Banyak terjadi ketika menerima hibah/warisan dari orang tua berupa Tanah, tetapi tanah tersebut tak bersertifikat. Akan sulit juga saat orang tua telah meninggal dan kita ingin status tanah menjadi jelas. Bagimana pengurusan tanah apabila memang tanah tersebut tidak menjadi masalah sejak dari penguasaan orang tua dahulu?

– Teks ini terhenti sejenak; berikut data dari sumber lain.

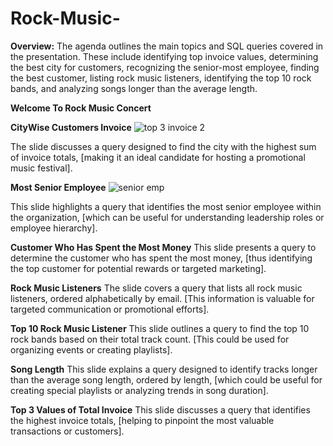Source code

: # Rock-Music-
**Overview:** The agenda outlines the main topics and SQL queries covered in the presentation. These include identifying top invoice values, determining the best city for customers, recognizing the senior-most employee, finding the best customer, listing rock music listeners, identifying the top 10 rock bands, and analyzing songs longer than the average length.

   ****Welcome To Rock Music Concert****

**CityWise Customers Invoice**
![top 3 invoice 2](https://github.com/user-attachments/assets/082721f2-3b9d-4469-b7b5-fec81e9e3849)



The slide discusses a query designed to find the city with the highest sum of invoice totals, [making it an ideal candidate for hosting a promotional music festival].

**Most Senior Employee**
![senior emp](https://github.com/user-attachments/assets/b0fc9ab9-17d7-4217-b422-970e5a2aba53)


This slide highlights a query that identifies the most senior employee within the organization, [which can be useful for understanding leadership roles or employee hierarchy].

**Customer Who Has Spent the Most Money**
 This slide presents a query to determine the customer who has spent the most money, [thus identifying the top customer for potential rewards or targeted marketing].
 
**Rock Music Listeners**
The slide covers a query that lists all rock music listeners, ordered alphabetically by email. [This information is valuable for targeted communication or promotional efforts].

**Top 10 Rock Music Listener**
This slide outlines a query to find the top 10 rock bands based on their total track count. [This could be used for organizing events or creating playlists].

**Song Length**
This slide explains a query designed to identify tracks longer than the average song length, ordered by length, [which could be useful for creating special playlists or analyzing trends in song duration].

**Top 3 Values of Total Invoice**
This slide discusses a query that identifies the highest invoice totals, [helping to pinpoint the most valuable transactions or customers].


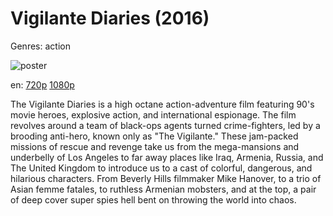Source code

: # Vigilante Diaries (2016)

Genres: action

![poster](http://image.tmdb.org/t/p/w500/dsZ3WuPJyOajalMZ5SqtvdaFHIF.jpg)

en:
  [720p](magnet:?xt=urn:btih:F69D217A4F0DBF63486FA846A08E1CADD690BE8C&tr=udp://glotorrents.pw:6969/announce&tr=udp://tracker.opentrackr.org:1337/announce&tr=udp://torrent.gresille.org:80/announce&tr=udp://tracker.openbittorrent.com:80&tr=udp://tracker.coppersurfer.tk:6969&tr=udp://tracker.leechers-paradise.org:6969&tr=udp://p4p.arenabg.ch:1337&tr=udp://tracker.internetwarriors.net:1337)
  [1080p](magnet:?xt=urn:btih:D0C07228166945231278EB4D859C4E349AD9E795&tr=udp://glotorrents.pw:6969/announce&tr=udp://tracker.opentrackr.org:1337/announce&tr=udp://torrent.gresille.org:80/announce&tr=udp://tracker.openbittorrent.com:80&tr=udp://tracker.coppersurfer.tk:6969&tr=udp://tracker.leechers-paradise.org:6969&tr=udp://p4p.arenabg.ch:1337&tr=udp://tracker.internetwarriors.net:1337)
  


The Vigilante Diaries is a high octane action-adventure film featuring 90's movie heroes, explosive action, and international espionage. The film revolves around a team of black-ops agents turned crime-fighters, led by a brooding anti-hero, known only as "The Vigilante." These jam-packed missions of rescue and revenge take us from the mega-mansions and underbelly of Los Angeles to far away places like Iraq, Armenia, Russia, and The United Kingdom to introduce us to a cast of colorful, dangerous, and hilarious characters. From Beverly Hills filmmaker Mike Hanover, to a trio of Asian femme fatales, to ruthless Armenian mobsters, and at the top, a pair of deep cover super spies hell bent on throwing the world into chaos.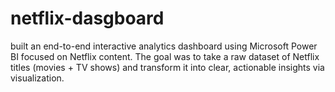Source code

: # netflix-dasgboard
built an end-to-end interactive analytics dashboard using Microsoft Power BI focused on Netflix content. The goal was to take a raw dataset of Netflix titles (movies + TV shows) and transform it into clear, actionable insights via visualization.

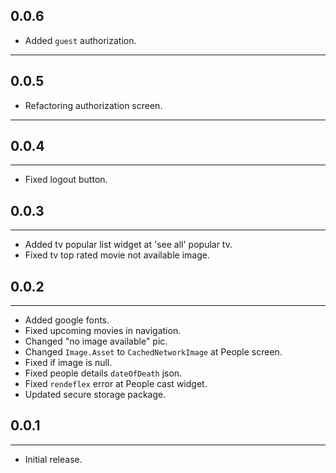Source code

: ## 0.0.6

- Added `guest` authorization.

---

## 0.0.5

- Refactoring authorization screen.

---

## 0.0.4

---

- Fixed logout button.

## 0.0.3

---

- Added tv popular list widget at 'see all' popular tv.
- Fixed tv top rated movie not available image.

## 0.0.2

---

- Added google fonts.
- Fixed upcoming movies in navigation.
- Changed "no image available" pic.
- Changed `Image.Asset` to `CachedNetworkImage` at People screen.
- Fixed if image is null.
- Fixed people details `dateOfDeath` json.
- Fixed `rendeflex` error at People cast widget.
- Updated secure storage package.

## 0.0.1

---

- Initial release.
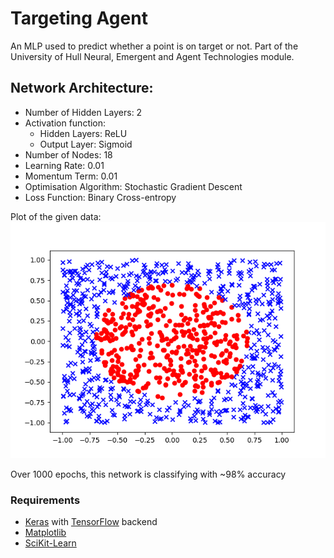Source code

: # Targeting Agent

An MLP used to predict whether a point is on target or not. Part of the University of Hull Neural, Emergent and Agent Technologies module.

## Network Architecture:
* Number of Hidden Layers: 2 
* Activation function:
  * Hidden Layers: ReLU
  * Output Layer: Sigmoid
* Number of Nodes: 18 
* Learning Rate: 0.01 
* Momentum Term: 0.01 
* Optimisation Algorithm: Stochastic Gradient Descent 
* Loss Function: Binary Cross-entropy

Plot of the given data:  
![Plot of data](https://github.com/DWhettam/Targeting-Agent/blob/master/Target.png)

Over 1000 epochs, this network is classifying with ~98% accuracy

### Requirements
* [Keras](https://github.com/keras-team/keras) with [TensorFlow](https://www.tensorflow.org) backend
* [Matplotlib](https://github.com/matplotlib/matplotlib)
* [SciKit-Learn](https://github.com/scikit-learn/scikit-learn)

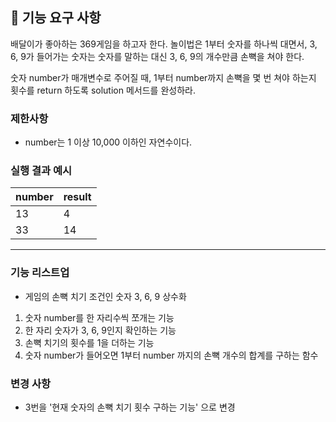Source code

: ## 🚀 기능 요구 사항

배달이가 좋아하는 369게임을 하고자 한다. 놀이법은 1부터 숫자를 하나씩 대면서, 3, 6, 9가 들어가는 숫자는 숫자를 말하는 대신 3, 6, 9의 개수만큼 손뼉을 쳐야 한다.

숫자 number가 매개변수로 주어질 때, 1부터 number까지 손뼉을 몇 번 쳐야 하는지 횟수를 return 하도록 solution 메서드를 완성하라.

### 제한사항

- number는 1 이상 10,000 이하인 자연수이다.

### 실행 결과 예시

| number | result |
| --- | --- |
| 13 | 4 |
| 33 | 14 |
-----------
### 기능 리스트업

- 게임의 손뼉 치기 조건인 숫자 3, 6, 9 상수화
1. 숫자 number를 한 자리수씩 쪼개는 기능
2. 한 자리 숫자가 3, 6, 9인지 확인하는 기능
3. 손뼉 치기의 횟수를 1을 더하는 기능 
4. 숫자 number가 들어오면 1부터 number 까지의 손뼉 개수의 합계를 구하는 함수

### 변경 사항
- 3번을 '현재 숫자의 손뼉 치기 횟수 구하는 기능' 으로 변경
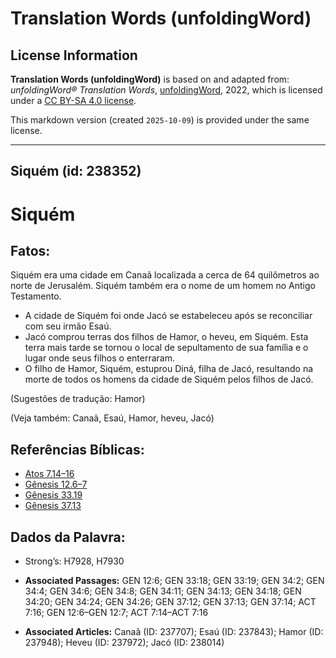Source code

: # Translation Words (unfoldingWord)

## License Information

**Translation Words (unfoldingWord)** is based on and adapted from: _unfoldingWord® Translation Words_, [unfoldingWord](https://unfoldingword.org/utw), 2022, which is licensed under a [CC BY-SA 4.0 license](https://creativecommons.org/licenses/by-sa/4.0/legalcode.en).

This markdown version (created `2025-10-09`) is provided under the same license.



--------------------------------

## Siquém (id: 238352)

Siquém
======

Fatos:
------

Siquém era uma cidade em Canaã localizada a cerca de 64 quilômetros ao norte de Jerusalém. Siquém também era o nome de um homem no Antigo Testamento.

* A cidade de Siquém foi onde Jacó se estabeleceu após se reconciliar com seu irmão Esaú.
* Jacó comprou terras dos filhos de Hamor, o heveu, em Siquém. Esta terra mais tarde se tornou o local de sepultamento de sua família e o lugar onde seus filhos o enterraram.
* O filho de Hamor, Siquém, estuprou Diná, filha de Jacó, resultando na morte de todos os homens da cidade de Siquém pelos filhos de Jacó.

(Sugestões de tradução: Hamor)

(Veja também: Canaã, Esaú, Hamor, heveu, Jacó)

Referências Bíblicas:
---------------------

* [Atos 7\.14–16](https://ref.ly/Acts7:14-Acts7:16)
* [Gênesis 12\.6–7](https://ref.ly/Gen12:6-Gen12:7)
* [Gênesis 33\.19](https://ref.ly/Gen33:19)
* [Gênesis 37\.13](https://ref.ly/Gen37:13)

Dados da Palavra:
-----------------

* Strong’s: H7928, H7930

* **Associated Passages:** GEN 12:6; GEN 33:18; GEN 33:19; GEN 34:2; GEN 34:4; GEN 34:6; GEN 34:8; GEN 34:11; GEN 34:13; GEN 34:18; GEN 34:20; GEN 34:24; GEN 34:26; GEN 37:12; GEN 37:13; GEN 37:14; ACT 7:16; GEN 12:6–GEN 12:7; ACT 7:14–ACT 7:16
* **Associated Articles:** Canaã (ID: 237707); Esaú (ID: 237843); Hamor (ID: 237948); Heveu (ID: 237972); Jacó (ID: 238014)

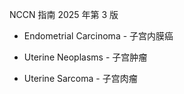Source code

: NCCN 指南 2025 年第 3 版


- Endometrial Carcinoma  - 子宫内膜癌

- Uterine Neoplasms  - 子宫肿瘤

- Uterine Sarcoma  - 子宫肉瘤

Bila menemui kasus, berupa orang tua meninggal dan meninggalkan warisan tanah tak bersertifikat dimana dalam penguasaan atau menempati atau tinggal di bidang tanah tersebut lebih dari 20 tahun tidak mendapat gangguan masalah kepemilikan, maka kira-kira langkah dibawah dapat membantu untuk mengurus sertifikat tanah dimaksud, sebagai berikut:

  1. Langkah pertama dalam proses warisan adalah mengurus dokumen surat kematian (dari pemberi hibah/warisan). 
  2. Sebagai Warga negara Indonesia (WNI) harus mengajukan Surat Keterangan Waris (SKW) di kantor lurah yang kemudian disahkan oleh camat, sedangkan WNI keturunan harus membuat Akta Waris melalui notaris.
  3. Setelah itu, untuk memperoleh sertifikat hak atas tanah, para ahli waris perlu mengunjungi Kantor Pertanahan dan mengajukan:
    a. Dokumen surat kematian (ibu/bapak Anda sebagai pemberi warisan yang menguasai tanah sebelumnya);
    b. Bukti sebagai ahli warisan
    c. Keterangan dari Kepala Desa/Kelurahan yang menegaskan bahwa ibu Anda memiliki kepemilikan atas tanah tersebut sesuai dengan persyaratan bukti hak lama;
    d. Keterangan yang menunjukkan bahwa tanah yang bersangkutan belum bersertifikat dari Kantor Pertanahan, atau untuk tanah yang berada di wilayah yang jauh dari Kantor Pertanahan, keterangan ini dapat diberikan oleh pemegang hak yang bersangkutan dengan disahkan oleh Kepala Desa/Kelurahan.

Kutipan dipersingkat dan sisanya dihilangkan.